• What is needed:
Below are entries. Copy exactly the lines running from the line that holds "In una rete" to the line that holds "una metodologia basata", with both ends included.

• Data to use:
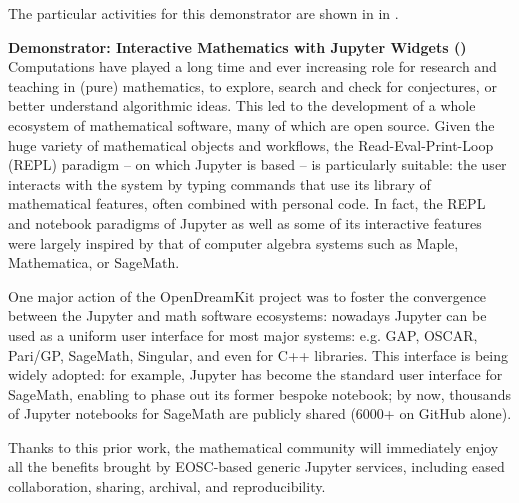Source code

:   The particular activities for this demonstrator are shown in
   in .

\medskip
\noindent\textbf{Demonstrator: Interactive Mathematics with Jupyter Widgets ()}\label{sec:concept-demonstrator-math}\\
  Computations have played a long time and ever increasing role for
  research and teaching in (pure) mathematics, to explore, search and
  check for conjectures, or better understand algorithmic ideas. This
  led to the development of a whole ecosystem of mathematical
  software, many of which are open source. Given the huge variety of
  mathematical objects and workflows, the Read-Eval-Print-Loop (REPL)
  paradigm -- on which Jupyter is based -- is particularly suitable:
  the user interacts with the system by typing commands that use its
  library of mathematical features, often combined with personal code.
  In fact, the REPL and notebook paradigms of Jupyter as well as some
  of its interactive features were largely inspired by that of
  computer algebra systems such as Maple, Mathematica, or SageMath.

  One major action of the OpenDreamKit project was to foster the
  convergence between the Jupyter and math software ecosystems:
  nowadays Jupyter can be used as a uniform user interface for most
  major systems: e.g. GAP, OSCAR, Pari/GP, SageMath, Singular, and
  even for C++ libraries. This interface is being widely adopted: for
  example, Jupyter has become the standard user interface for
  SageMath, enabling to phase out its former bespoke notebook; by now,
  thousands of Jupyter notebooks for SageMath are publicly shared
  (6000+ on GitHub alone).

  Thanks to this prior work, the mathematical community will
  immediately enjoy all the benefits brought by EOSC-based generic
  Jupyter services, including eased collaboration, sharing, archival,
  and reproducibility.

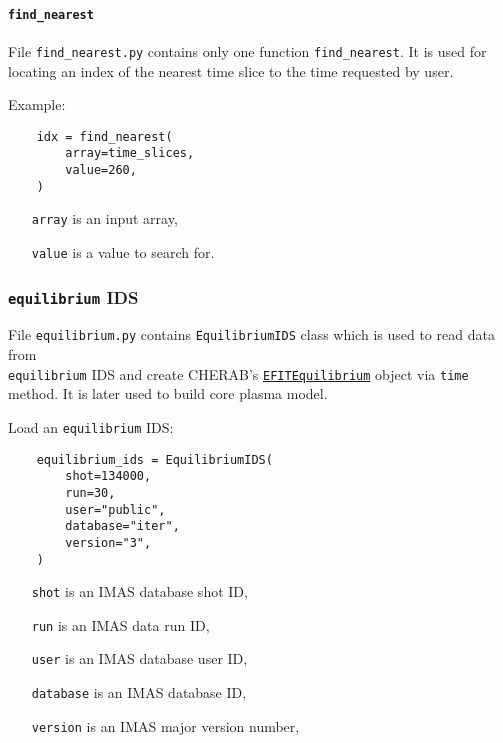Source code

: \documentclass[../main.tex]{subfiles}
\begin{document}
\paragraph{\texttt{find\_nearest}}%
\label{par:find_nearest}

File \texttt{find\_nearest.py} contains only one function \texttt{find\_nearest}. It is used for locating an index of the nearest time slice to the time requested by user.

Example:
\begin{verbatim}
    idx = find_nearest(
        array=time_slices,
        value=260,
    )
\end{verbatim}

\begin{itemize}[align=left]
    \item[\texttt{array}] is an input array,
    \item[\texttt{value}] is a value to search for.
\end{itemize}

\subsubsection{\texttt{equilibrium} IDS}%
\label{sec:equilibrium_ids}

File \texttt{equilibrium.py} contains \texttt{EquilibriumIDS} class which is used to read data from \\ \texttt{equilibrium} IDS and create CHERAB's \href{https://cherab.github.io/documentation/plasmas/equilibrium.html?highlight=efit#cherab.tools.equilibrium.efit.EFITEquilibrium}{\texttt{EFITEquilibrium}} object via \texttt{time} method. It is later used to build core plasma model.

Load an \texttt{equilibrium} IDS:
\begin{verbatim}
    equilibrium_ids = EquilibriumIDS(
        shot=134000,
        run=30,
        user="public",
        database="iter",
        version="3",
    )
\end{verbatim}

\begin{itemize}[align=left]
    \item[\texttt{shot}] is an IMAS database shot ID,
    \item[\texttt{run}] is an IMAS data run ID,
    \item[\texttt{user}] is an IMAS database user ID,
    \item[\texttt{database}] is an IMAS database ID,
    \item[\texttt{version}] is an IMAS major version number,
\end{itemize}
\end{document}
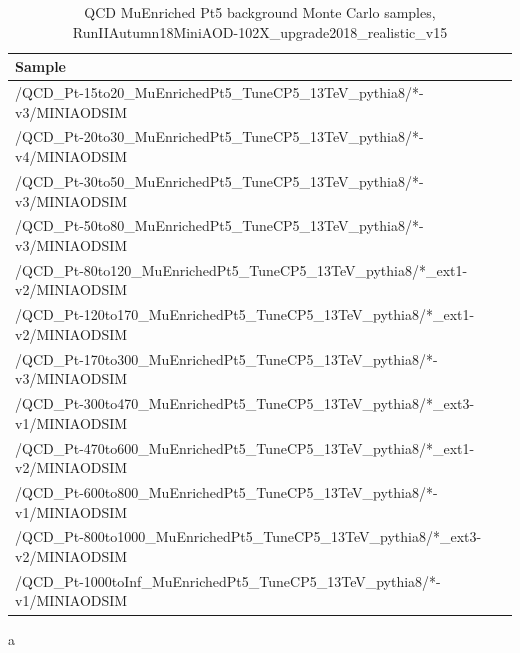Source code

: \begin{table}[htb]
  \caption{QCD MuEnriched Pt5 background Monte Carlo samples, RunIIAutumn18MiniAOD-102X\_upgrade2018\_realistic\_v15}
  \begin{center}
    \footnotesize
    \begin{tabular}{l}\hline
      Sample \\
      \hline
      /QCD\_Pt-15to20\_MuEnrichedPt5\_TuneCP5\_13TeV\_pythia8/*-v3/MINIAODSIM \\
      /QCD\_Pt-20to30\_MuEnrichedPt5\_TuneCP5\_13TeV\_pythia8/*-v4/MINIAODSIM \\
      /QCD\_Pt-30to50\_MuEnrichedPt5\_TuneCP5\_13TeV\_pythia8/*-v3/MINIAODSIM \\
      /QCD\_Pt-50to80\_MuEnrichedPt5\_TuneCP5\_13TeV\_pythia8/*-v3/MINIAODSIM \\
      /QCD\_Pt-80to120\_MuEnrichedPt5\_TuneCP5\_13TeV\_pythia8/*\_ext1-v2/MINIAODSIM \\
      /QCD\_Pt-120to170\_MuEnrichedPt5\_TuneCP5\_13TeV\_pythia8/*\_ext1-v2/MINIAODSIM \\
      /QCD\_Pt-170to300\_MuEnrichedPt5\_TuneCP5\_13TeV\_pythia8/*-v3/MINIAODSIM \\
      /QCD\_Pt-300to470\_MuEnrichedPt5\_TuneCP5\_13TeV\_pythia8/*\_ext3-v1/MINIAODSIM \\
      /QCD\_Pt-470to600\_MuEnrichedPt5\_TuneCP5\_13TeV\_pythia8/*\_ext1-v2/MINIAODSIM \\
      /QCD\_Pt-600to800\_MuEnrichedPt5\_TuneCP5\_13TeV\_pythia8/*-v1/MINIAODSIM \\
      /QCD\_Pt-800to1000\_MuEnrichedPt5\_TuneCP5\_13TeV\_pythia8/*\_ext3-v2/MINIAODSIM \\
      /QCD\_Pt-1000toInf\_MuEnrichedPt5\_TuneCP5\_13TeV\_pythia8/*-v1/MINIAODSIM \\
      \hline
    \end{tabular}
    \label{tab:QCDsample}
  \end{center}
\end{table}
a



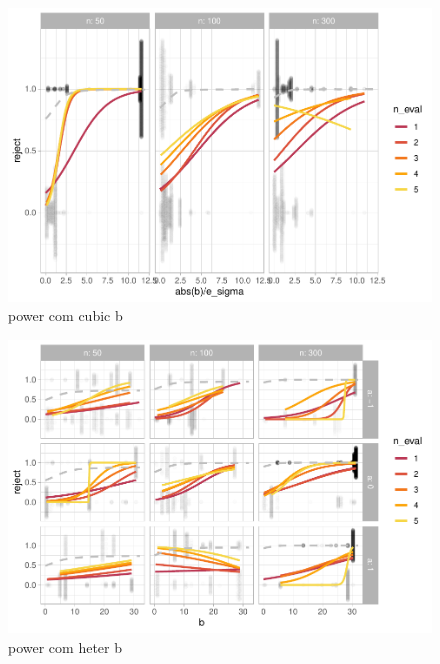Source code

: \documentclass[]{interact}
\theoremstyle{plain}%
\theoremstyle{definition}
\theoremstyle{remark}
\begin{document}
\begin{figure}
\centering
\includegraphics{paper_comparison_files/figure-latex/power-com-cubic-b-1.pdf}
\caption{\label{fig:power-com-cubic-b}power com cubic b}
\end{figure}

\begin{figure}
\centering
\includegraphics{paper_comparison_files/figure-latex/power-com-heter-b-1.pdf}
\caption{\label{fig:power-com-heter-b}power com heter b}
\end{figure}



\end{document}
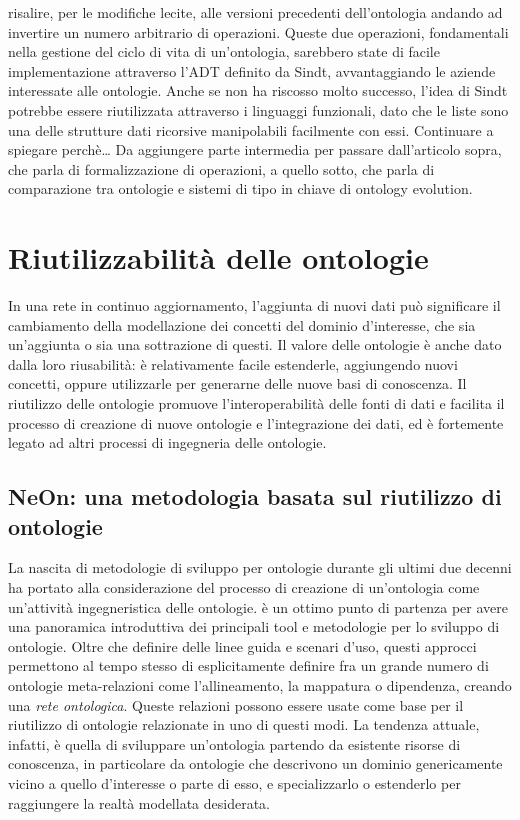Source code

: risalire, per le modifiche lecite, alle versioni precedenti dell'ontologia andando ad invertire un numero arbitrario di operazioni.
Queste due operazioni, fondamentali nella gestione del ciclo di vita di un'ontologia, sarebbero state di facile implementazione attraverso l'ADT definito da Sindt, avvantaggiando le aziende interessate alle ontologie. Anche se non ha riscosso molto successo, l'idea di Sindt potrebbe essere riutilizzata attraverso i linguaggi funzionali, dato che le liste sono una delle strutture dati ricorsive manipolabili facilmente con essi. Continuare a spiegare perchè…
Da aggiungere parte intermedia per passare dall'articolo sopra, che parla di formalizzazione di operazioni, a quello sotto, che parla di comparazione tra ontologie e sistemi di tipo in chiave di ontology evolution.
\evv

\section{Riutilizzabilità delle ontologie}
\label{sec:OntoReuse}
In una rete in continuo aggiornamento, l'aggiunta di nuovi dati può significare il cambiamento della modellazione dei concetti del dominio d'interesse, che sia un'aggiunta o sia una sottrazione di questi. Il valore delle ontologie è anche dato dalla loro riusabilità: è relativamente facile estenderle, aggiungendo nuovi concetti, oppure utilizzarle per generarne delle nuove basi di conoscenza. Il riutilizzo delle ontologie promuove l'interoperabilità delle fonti di dati e facilita il processo di creazione di nuove ontologie e l'integrazione dei dati, ed è fortemente legato ad altri processi di ingegneria delle ontologie.
\subsection{NeOn: una metodologia basata sul riutilizzo di ontologie}
La nascita di metodologie di sviluppo per ontologie durante gli ultimi due decenni ha portato alla considerazione del processo di creazione di un'ontologia come un'attività ingegneristica delle ontologie. \cite{iqbal2013analysis} è un ottimo punto di partenza per avere una panoramica introduttiva dei principali tool e metodologie per lo sviluppo di ontologie. Oltre che definire delle linee guida e scenari d'uso, questi approcci permettono al tempo stesso di esplicitamente definire fra un grande numero di ontologie meta-relazioni  come l'allineamento, la mappatura \cite{choi2006Mapping} o dipendenza, creando una \textit{rete ontologica}. Queste relazioni possono essere usate come base per il riutilizzo di ontologie relazionate in uno di questi modi. La tendenza attuale, infatti, è quella di sviluppare un'ontologia partendo da esistente risorse di conoscenza, in particolare da ontologie che descrivono un dominio genericamente vicino a quello d'interesse o parte di esso, e specializzarlo o estenderlo per raggiungere la realtà modellata desiderata.


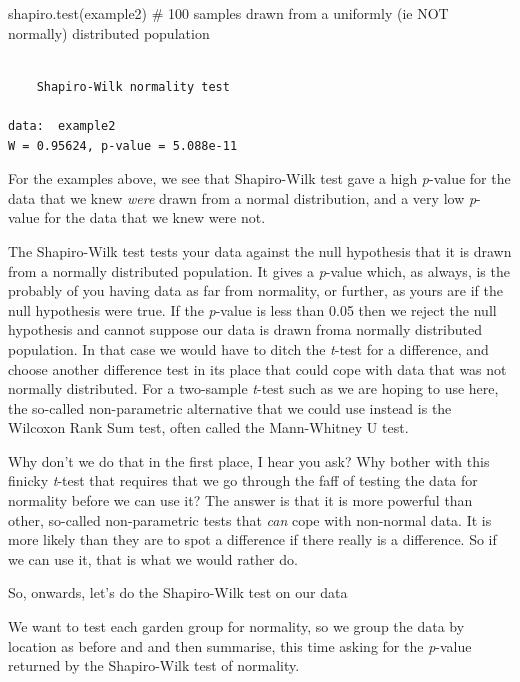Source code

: \documentclass[
  letterpaper,
  DIV=11,
  numbers=noendperiod]{scrreprt}
\newenvironment{Shaded}{\begin{snugshade}}{\end{snugshade}}
\newcommand{\CommentTok}[1]{\textcolor[rgb]{0.37,0.37,0.37}{#1}}
\newcommand{\FunctionTok}[1]{\textcolor[rgb]{0.28,0.35,0.67}{#1}}
\newcommand{\NormalTok}[1]{\textcolor[rgb]{0.00,0.23,0.31}{#1}}
\begin{document}
\begin{Shaded}
\begin{Highlighting}[]
\FunctionTok{shapiro.test}\NormalTok{(example2) }\CommentTok{\# 100 samples drawn from a uniformly (ie NOT normally) distributed population}
\end{Highlighting}
\end{Shaded}

\begin{verbatim}

    Shapiro-Wilk normality test

data:  example2
W = 0.95624, p-value = 5.088e-11
\end{verbatim}

For the examples above, we see that Shapiro-Wilk test gave a high
\emph{p}-value for the data that we knew \emph{were} drawn from a normal
distribution, and a very low \emph{p}-value for the data that we knew
were not.

The Shapiro-Wilk test tests your data against the null hypothesis that
it is drawn from a normally distributed population. It gives a
\emph{p}-value which, as always, is the probably of you having data as
far from normality, or further, as yours are if the null hypothesis were
true. If the \emph{p}-value is less than 0.05 then we reject the null
hypothesis and cannot suppose our data is drawn froma normally
distributed population. In that case we would have to ditch the
\emph{t}-test for a difference, and choose another difference test in
its place that could cope with data that was not normally distributed.
For a two-sample \emph{t}-test such as we are hoping to use here, the
so-called non-parametric alternative that we could use instead is the
Wilcoxon Rank Sum test, often called the Mann-Whitney U test.

Why don't we do that in the first place, I hear you ask? Why bother with
this finicky \emph{t}-test that requires that we go through the faff of
testing the data for normality before we can use it? The answer is that
it is more powerful than other, so-called non-parametric tests that
\emph{can} cope with non-normal data. It is more likely than they are to
spot a difference if there really is a difference. So if we can use it,
that is what we would rather do.

So, onwards, let's do the Shapiro-Wilk test on our data

We want to test each garden group for normality, so we group the data by
location as before and and then summarise, this time asking for the
\emph{p}-value returned by the Shapiro-Wilk test of normality.
\end{document}
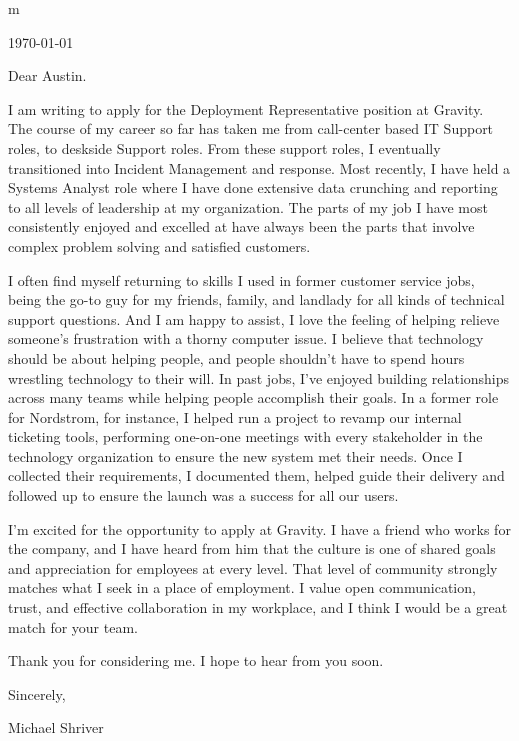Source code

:\documentclass[10pt,oneside]{article}
\begin{document}
m

\hfill\dte\today
\heading
\vspace{\baselineskip}
\vspace{\baselineskip}

Dear Austin.

\vspace{\baselineskip}

I am writing to apply for the Deployment Representative position at Gravity. The course of my career so far has taken me from call-center based IT Support roles, to deskside Support roles. From these support roles, I eventually transitioned into Incident Management and response. Most recently, I have held a Systems Analyst role where I have done extensive data crunching and reporting to all levels of leadership at my organization. The parts of my job I have most consistently enjoyed and excelled at have always been the parts that involve complex problem solving and satisfied customers.

\vspace{\baselineskip}

I often find myself returning to skills I used in former customer service jobs, being the go-to guy for my friends, family, and landlady for all kinds of technical support questions. And I am happy to assist, I love the feeling of helping relieve someone’s frustration with a thorny computer issue. I believe that technology should be about helping people, and people shouldn’t have to spend hours wrestling technology to their will. In past jobs, I’ve enjoyed building relationships across many teams while helping people accomplish their goals. In a former role for Nordstrom, for instance, I helped run a project to revamp our internal ticketing tools, performing one-on-one meetings with every stakeholder in the technology organization to ensure the new system met their needs. Once I collected their requirements, I documented them, helped guide their delivery and followed up to ensure the launch was a success for all our users.

\vspace{\baselineskip}

I’m excited for the opportunity to apply at Gravity. I have a friend who works for the company, and I have heard from him that the culture is one of shared goals and appreciation for employees at every level. That level of community strongly matches what I seek in a place of employment. I value open communication, trust, and effective collaboration in my workplace, and I think I would be a great match for your team.

\vspace{\baselineskip}

Thank you for considering me. I hope to hear from you soon.

\vspace{\baselineskip}

Sincerely,

\vspace{\baselineskip}

Michael Shriver
\end{document}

• Written response:
In una rete in continuo aggiornamento, l'aggiunta di nuovi dati può significare il cambiamento della modellazione dei concetti del dominio d'interesse, che sia un'aggiunta o sia una sottrazione di questi. Il valore delle ontologie è anche dato dalla loro riusabilità: è relativamente facile estenderle, aggiungendo nuovi concetti, oppure utilizzarle per generarne delle nuove basi di conoscenza. Il riutilizzo delle ontologie promuove l'interoperabilità delle fonti di dati e facilita il processo di creazione di nuove ontologie e l'integrazione dei dati, ed è fortemente legato ad altri processi di ingegneria delle ontologie.
\subsection{NeOn: una metodologia basata sul riutilizzo di ontologie}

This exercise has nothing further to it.